Goal of the exercise:
From the first line down to the line containing "This Step should be after the **NuGet restore** Step: you", print the records below exactly, leaving every picture out.

Records:
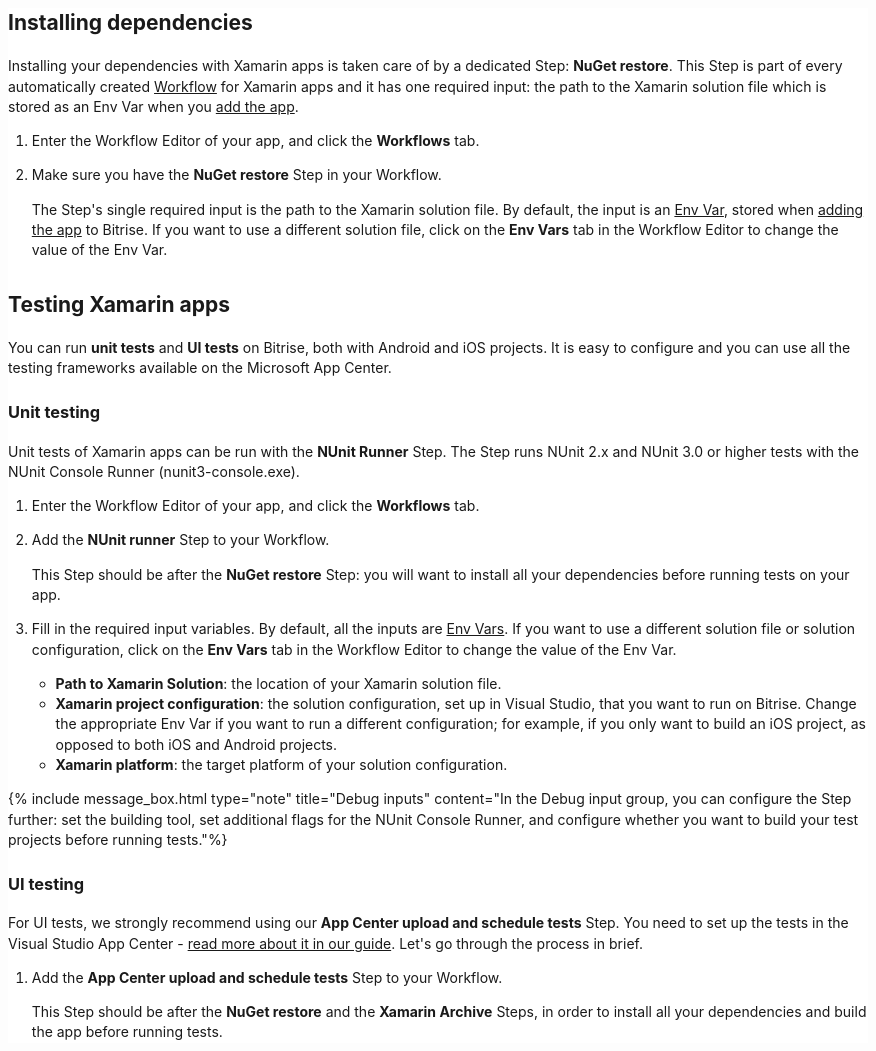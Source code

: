 ## Installing dependencies

Installing your dependencies with Xamarin apps is taken care of by a dedicated Step: **NuGet restore**. This Step is part of every automatically created [Workflow](/steps-and-workflows/getting-started-workflows/) for Xamarin apps and it has one required input: the path to the Xamarin solution file which is stored as an Env Var when you [add the app](https://app.bitrise.io/apps/add).

1. Enter the Workflow Editor of your app, and click the **Workflows** tab.
2. Make sure you have the **NuGet restore** Step in your Workflow.

   The Step's single required input is the path to the Xamarin solution file. By default, the input is an [Env Var](/getting-started/getting-started-steps/#environment-variables-as-step-inputs), stored when [adding the app](https://app.bitrise.io/apps/addhttps://app.bitrise.io/apps/add) to Bitrise. If you want to use a different solution file, click on the **Env Vars** tab in the Workflow Editor to change the value of the Env Var.

## Testing Xamarin apps

You can run **unit tests** and **UI tests** on Bitrise, both with Android and iOS projects. It is easy to configure and you can use all the testing frameworks available on the Microsoft App Center.

### Unit testing

Unit tests of Xamarin apps can be run with the **NUnit Runner** Step. The Step runs NUnit 2.x and NUnit 3.0 or higher tests with the NUnit Console Runner (nunit3-console.exe).

1. Enter the Workflow Editor of your app, and click the **Workflows** tab.
2. Add the **NUnit runner** Step to your Workflow.

   This Step should be after the **NuGet restore** Step: you will want to install all your dependencies before running tests on your app.
3. Fill in the required input variables. By default, all the inputs are [Env Vars](/steps-and-workflows/step-inputs/#environment-variables-as-step-inputs). If you want to use a different solution file or solution configuration, click on the **Env Vars** tab in the Workflow Editor to change the value of the Env Var.
   * **Path to Xamarin Solution**: the location of your Xamarin solution file.
   * **Xamarin project configuration**: the solution configuration, set up in Visual Studio, that you want to run on Bitrise. Change the appropriate Env Var if you want to run a different configuration; for example, if you only want to build an iOS project, as opposed to both iOS and Android projects.
   * **Xamarin platform**: the target platform of your solution configuration.

{% include message_box.html type="note" title="Debug inputs" content="In the Debug input group, you can configure the Step further: set the building tool, set additional flags for the NUnit Console Runner, and configure whether you want to build your test projects before running tests."%}

### UI testing

For UI tests, we strongly recommend using our **App Center upload and schedule tests** Step. You need to set up the tests in the Visual Studio App Center - [read more about it in our guide](/testing/run-your-tests-in-the-app-center/). Let's go through the process in brief.

1. Add the **App Center upload and schedule tests** Step to your Workflow.

   This Step should be after the **NuGet restore** and the **Xamarin Archive** Steps, in order to install all your dependencies and build the app before running tests.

Your solution:
Source code

: ## Installing dependencies

Installing your dependencies with Xamarin apps is taken care of by a dedicated Step: **NuGet restore**. This Step is part of every automatically created [Workflow](/steps-and-workflows/getting-started-workflows/) for Xamarin apps and it has one required input: the path to the Xamarin solution file which is stored as an Env Var when you [add the app](https://app.bitrise.io/apps/add).

1. Enter the Workflow Editor of your app, and click the **Workflows** tab.
2. Make sure you have the **NuGet restore** Step in your Workflow.

   The Step's single required input is the path to the Xamarin solution file. By default, the input is an [Env Var](/getting-started/getting-started-steps/#environment-variables-as-step-inputs), stored when [adding the app](https://app.bitrise.io/apps/addhttps://app.bitrise.io/apps/add) to Bitrise. If you want to use a different solution file, click on the **Env Vars** tab in the Workflow Editor to change the value of the Env Var.

## Testing Xamarin apps

You can run **unit tests** and **UI tests** on Bitrise, both with Android and iOS projects. It is easy to configure and you can use all the testing frameworks available on the Microsoft App Center.

### Unit testing

Unit tests of Xamarin apps can be run with the **NUnit Runner** Step. The Step runs NUnit 2.x and NUnit 3.0 or higher tests with the NUnit Console Runner (nunit3-console.exe).

1. Enter the Workflow Editor of your app, and click the **Workflows** tab.
2. Add the **NUnit runner** Step to your Workflow.

   This Step should be after the **NuGet restore** Step: you will want to install all your dependencies before running tests on your app.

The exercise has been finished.